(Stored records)
== Segment start ==

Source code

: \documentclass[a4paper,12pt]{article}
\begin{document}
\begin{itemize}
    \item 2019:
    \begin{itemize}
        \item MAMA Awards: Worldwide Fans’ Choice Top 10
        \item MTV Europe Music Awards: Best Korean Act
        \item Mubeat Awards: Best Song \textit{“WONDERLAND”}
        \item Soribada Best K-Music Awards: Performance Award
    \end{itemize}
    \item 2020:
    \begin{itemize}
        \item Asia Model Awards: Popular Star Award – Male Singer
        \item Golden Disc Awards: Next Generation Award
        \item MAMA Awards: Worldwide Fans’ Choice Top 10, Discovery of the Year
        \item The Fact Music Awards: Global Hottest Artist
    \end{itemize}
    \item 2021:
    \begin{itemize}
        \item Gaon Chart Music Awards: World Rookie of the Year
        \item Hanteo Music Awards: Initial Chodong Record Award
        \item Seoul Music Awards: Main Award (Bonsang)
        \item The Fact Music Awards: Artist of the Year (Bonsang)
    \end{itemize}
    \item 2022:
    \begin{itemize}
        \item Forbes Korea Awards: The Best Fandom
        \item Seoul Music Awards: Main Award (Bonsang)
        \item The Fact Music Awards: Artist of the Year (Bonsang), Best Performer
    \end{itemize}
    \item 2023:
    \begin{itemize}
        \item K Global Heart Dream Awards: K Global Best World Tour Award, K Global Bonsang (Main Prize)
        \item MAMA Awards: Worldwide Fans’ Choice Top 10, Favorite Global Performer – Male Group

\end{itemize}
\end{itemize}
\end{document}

== Segment end ==

(Problem) Copy every line of the entries in which "MAMA" can be found.

(Exercise solution)
        \item MAMA Awards: Worldwide Fans’ Choice Top 10
        \item MAMA Awards: Worldwide Fans’ Choice Top 10, Discovery of the Year
        \item MAMA Awards: Worldwide Fans’ Choice Top 10, Favorite Global Performer – Male Group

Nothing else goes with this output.